Information and Measurements

Saturday, 15 February 2014
Water Tower (Hyatt Regency Chicago)
Steven Girvin , Yale University, New Haven, CT
The topic of measurements, information and measurement ‘back-action’ in quantum mechanics was endlessly confusing to the founders of the field who were forced to argue with each other solely in terms of ‘gedanken’ experiments.   The fantastic progress that has occurred in recent years means that we must face this confusion head on.  Yesterday’s gedanken experiments are today’s real experiments and these exquisitely precise results are putting our understanding of all the twists and turns of quantum measurements to the test.  As just one example, it is now possible to use optical techniques to measure the position of a macroscopic mirror with an uncertainty less than the diameter of a single proton!  However if we try to measure with even greater precision, the results actually become less certain rather than more certain. 

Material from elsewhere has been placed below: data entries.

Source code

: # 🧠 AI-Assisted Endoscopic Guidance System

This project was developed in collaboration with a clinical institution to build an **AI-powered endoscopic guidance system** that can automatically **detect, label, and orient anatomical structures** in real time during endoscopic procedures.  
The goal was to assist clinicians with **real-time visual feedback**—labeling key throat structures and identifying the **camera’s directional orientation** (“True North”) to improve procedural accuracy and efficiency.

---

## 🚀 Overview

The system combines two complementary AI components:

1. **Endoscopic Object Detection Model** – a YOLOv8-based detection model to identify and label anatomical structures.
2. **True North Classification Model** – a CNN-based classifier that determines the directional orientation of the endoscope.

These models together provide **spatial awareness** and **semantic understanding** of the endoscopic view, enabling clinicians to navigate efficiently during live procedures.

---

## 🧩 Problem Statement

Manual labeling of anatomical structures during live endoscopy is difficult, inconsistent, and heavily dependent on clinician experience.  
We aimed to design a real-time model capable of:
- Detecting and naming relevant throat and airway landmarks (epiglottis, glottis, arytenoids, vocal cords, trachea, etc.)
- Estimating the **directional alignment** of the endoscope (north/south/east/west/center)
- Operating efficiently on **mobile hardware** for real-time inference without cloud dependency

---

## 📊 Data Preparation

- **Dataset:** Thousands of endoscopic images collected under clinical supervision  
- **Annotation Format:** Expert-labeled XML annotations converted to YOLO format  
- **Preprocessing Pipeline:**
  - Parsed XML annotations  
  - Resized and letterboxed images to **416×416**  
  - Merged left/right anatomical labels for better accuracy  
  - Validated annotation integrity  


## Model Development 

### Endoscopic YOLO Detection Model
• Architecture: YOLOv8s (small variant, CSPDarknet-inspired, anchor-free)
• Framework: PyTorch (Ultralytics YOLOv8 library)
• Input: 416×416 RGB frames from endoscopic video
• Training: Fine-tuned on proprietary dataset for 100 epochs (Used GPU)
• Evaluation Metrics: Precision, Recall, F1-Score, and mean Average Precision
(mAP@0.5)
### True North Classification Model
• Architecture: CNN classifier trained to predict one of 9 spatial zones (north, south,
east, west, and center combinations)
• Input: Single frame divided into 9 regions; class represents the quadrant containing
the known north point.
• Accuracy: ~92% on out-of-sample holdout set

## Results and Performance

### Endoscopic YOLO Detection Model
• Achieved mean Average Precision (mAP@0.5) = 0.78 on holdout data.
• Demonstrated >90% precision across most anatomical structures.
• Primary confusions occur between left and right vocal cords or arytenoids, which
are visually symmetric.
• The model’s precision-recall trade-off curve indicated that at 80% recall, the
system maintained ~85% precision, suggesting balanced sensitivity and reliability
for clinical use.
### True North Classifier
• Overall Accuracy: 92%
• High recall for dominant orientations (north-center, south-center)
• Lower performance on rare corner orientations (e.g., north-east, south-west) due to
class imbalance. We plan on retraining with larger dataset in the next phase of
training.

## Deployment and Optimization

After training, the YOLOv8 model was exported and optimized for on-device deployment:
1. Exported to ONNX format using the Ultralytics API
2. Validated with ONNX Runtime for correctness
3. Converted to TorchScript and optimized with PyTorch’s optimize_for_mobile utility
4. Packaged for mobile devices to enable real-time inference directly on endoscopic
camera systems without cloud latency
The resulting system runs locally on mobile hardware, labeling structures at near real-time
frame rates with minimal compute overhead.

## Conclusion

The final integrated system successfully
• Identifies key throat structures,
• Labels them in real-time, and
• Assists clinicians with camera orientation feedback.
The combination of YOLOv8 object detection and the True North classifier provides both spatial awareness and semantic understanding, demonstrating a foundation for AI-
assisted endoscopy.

The last two decades have witnessed a revolution in our understanding of the role of information in quantum mechanics and have led to the notion of the quantum computer.  Similarly we now better understand the flow of information that occurs when measurements are made and we understand in a precise sense that ideal quantum measurements are ones that do not waste any information.  Finally we now understand that it is not just the experimentalist who makes intentional measurements but any ‘observer’ including the environment surrounding a quantum system.     The quantum coherence that is essential for the operation of any quantum computer is maintained only as long as no information is lost to the environment.

This talk will present a simple introductory tutorial on how real measurements work by entangling the state of the quantum system with the state of the measurement apparatus.  This will allow us to understand and how the choice of what is measured affects the state of the quantum system being observed.